• Work required: The lines from the top of the records below through the one containing "Название этого расширения" are to be transcribed exactly, and nothing else is to be added.

• Study material:
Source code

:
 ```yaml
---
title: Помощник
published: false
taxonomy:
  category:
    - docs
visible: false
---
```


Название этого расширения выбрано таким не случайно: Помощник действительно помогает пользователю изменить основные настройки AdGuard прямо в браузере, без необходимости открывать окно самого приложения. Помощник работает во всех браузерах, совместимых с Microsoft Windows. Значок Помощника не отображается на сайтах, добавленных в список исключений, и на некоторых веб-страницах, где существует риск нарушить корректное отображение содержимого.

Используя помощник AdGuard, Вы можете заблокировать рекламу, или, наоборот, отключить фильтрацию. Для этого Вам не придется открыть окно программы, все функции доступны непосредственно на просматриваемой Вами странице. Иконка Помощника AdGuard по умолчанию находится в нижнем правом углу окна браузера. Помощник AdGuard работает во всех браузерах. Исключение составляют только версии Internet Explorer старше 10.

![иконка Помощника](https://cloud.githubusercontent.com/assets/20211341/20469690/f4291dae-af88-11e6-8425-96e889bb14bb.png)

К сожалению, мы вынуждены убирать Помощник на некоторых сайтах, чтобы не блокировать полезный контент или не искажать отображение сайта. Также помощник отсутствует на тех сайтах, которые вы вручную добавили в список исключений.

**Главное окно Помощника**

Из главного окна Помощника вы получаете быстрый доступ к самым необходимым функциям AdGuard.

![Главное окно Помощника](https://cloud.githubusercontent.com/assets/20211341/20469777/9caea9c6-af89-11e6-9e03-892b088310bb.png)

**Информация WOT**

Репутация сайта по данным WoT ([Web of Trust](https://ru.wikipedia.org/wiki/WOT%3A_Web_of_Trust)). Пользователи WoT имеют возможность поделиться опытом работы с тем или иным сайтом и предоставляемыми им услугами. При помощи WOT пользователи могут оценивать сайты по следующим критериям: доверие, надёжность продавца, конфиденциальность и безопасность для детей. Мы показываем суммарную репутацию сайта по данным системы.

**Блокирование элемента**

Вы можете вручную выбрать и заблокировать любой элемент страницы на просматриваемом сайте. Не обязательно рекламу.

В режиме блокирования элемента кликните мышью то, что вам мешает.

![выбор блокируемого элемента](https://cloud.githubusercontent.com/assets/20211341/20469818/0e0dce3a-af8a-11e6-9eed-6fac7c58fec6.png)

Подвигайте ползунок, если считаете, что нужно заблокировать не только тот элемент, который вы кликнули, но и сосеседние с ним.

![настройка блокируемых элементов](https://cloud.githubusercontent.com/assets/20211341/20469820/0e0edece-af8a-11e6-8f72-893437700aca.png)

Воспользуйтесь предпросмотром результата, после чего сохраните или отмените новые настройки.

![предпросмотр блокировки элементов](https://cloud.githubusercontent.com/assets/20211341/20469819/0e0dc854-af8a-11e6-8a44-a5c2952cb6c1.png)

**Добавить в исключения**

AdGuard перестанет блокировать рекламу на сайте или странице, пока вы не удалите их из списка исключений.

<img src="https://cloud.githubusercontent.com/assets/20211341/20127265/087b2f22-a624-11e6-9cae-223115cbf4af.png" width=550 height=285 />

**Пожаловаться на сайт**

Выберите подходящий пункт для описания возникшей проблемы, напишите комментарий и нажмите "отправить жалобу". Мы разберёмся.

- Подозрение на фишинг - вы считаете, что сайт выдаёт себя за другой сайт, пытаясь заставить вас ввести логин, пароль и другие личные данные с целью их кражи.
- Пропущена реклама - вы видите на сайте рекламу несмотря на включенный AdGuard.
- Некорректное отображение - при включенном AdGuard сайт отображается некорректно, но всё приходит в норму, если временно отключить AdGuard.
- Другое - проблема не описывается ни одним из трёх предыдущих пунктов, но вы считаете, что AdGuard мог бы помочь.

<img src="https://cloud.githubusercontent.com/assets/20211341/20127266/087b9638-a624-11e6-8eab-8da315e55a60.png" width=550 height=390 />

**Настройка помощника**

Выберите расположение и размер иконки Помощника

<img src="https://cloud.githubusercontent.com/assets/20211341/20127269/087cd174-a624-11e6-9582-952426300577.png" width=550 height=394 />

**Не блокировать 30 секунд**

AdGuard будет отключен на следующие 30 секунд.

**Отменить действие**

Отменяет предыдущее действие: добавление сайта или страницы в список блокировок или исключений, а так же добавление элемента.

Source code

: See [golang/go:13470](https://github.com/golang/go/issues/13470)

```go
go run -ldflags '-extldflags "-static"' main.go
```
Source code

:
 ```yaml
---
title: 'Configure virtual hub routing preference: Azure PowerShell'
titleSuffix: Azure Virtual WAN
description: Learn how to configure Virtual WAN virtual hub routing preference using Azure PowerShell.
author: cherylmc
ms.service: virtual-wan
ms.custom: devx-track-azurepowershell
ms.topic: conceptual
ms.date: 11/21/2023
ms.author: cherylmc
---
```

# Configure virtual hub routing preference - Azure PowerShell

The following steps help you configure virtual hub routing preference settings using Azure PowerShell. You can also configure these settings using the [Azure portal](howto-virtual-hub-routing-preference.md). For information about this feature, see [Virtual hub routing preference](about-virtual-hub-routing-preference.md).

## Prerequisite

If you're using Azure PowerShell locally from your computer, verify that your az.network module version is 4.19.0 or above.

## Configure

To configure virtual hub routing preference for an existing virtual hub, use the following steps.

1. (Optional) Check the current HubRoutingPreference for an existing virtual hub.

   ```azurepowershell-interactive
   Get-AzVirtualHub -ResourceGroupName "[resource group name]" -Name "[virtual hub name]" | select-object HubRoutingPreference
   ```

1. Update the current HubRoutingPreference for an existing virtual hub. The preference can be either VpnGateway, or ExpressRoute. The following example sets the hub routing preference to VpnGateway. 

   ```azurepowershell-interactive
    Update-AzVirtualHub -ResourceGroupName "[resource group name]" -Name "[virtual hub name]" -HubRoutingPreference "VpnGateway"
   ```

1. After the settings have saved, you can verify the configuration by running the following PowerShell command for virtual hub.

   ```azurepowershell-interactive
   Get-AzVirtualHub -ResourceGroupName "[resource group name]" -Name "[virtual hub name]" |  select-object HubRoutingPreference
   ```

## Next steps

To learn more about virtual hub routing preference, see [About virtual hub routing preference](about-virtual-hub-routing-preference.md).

• Your response:
Source code

:
 ```yaml
---
title: Помощник
published: false
taxonomy:
  category:
    - docs
visible: false
---
```


Название этого расширения выбрано таким не случайно: Помощник действительно помогает пользователю изменить основные настройки AdGuard прямо в браузере, без необходимости открывать окно самого приложения. Помощник работает во всех браузерах, совместимых с Microsoft Windows. Значок Помощника не отображается на сайтах, добавленных в список исключений, и на некоторых веб-страницах, где существует риск нарушить корректное отображение содержимого.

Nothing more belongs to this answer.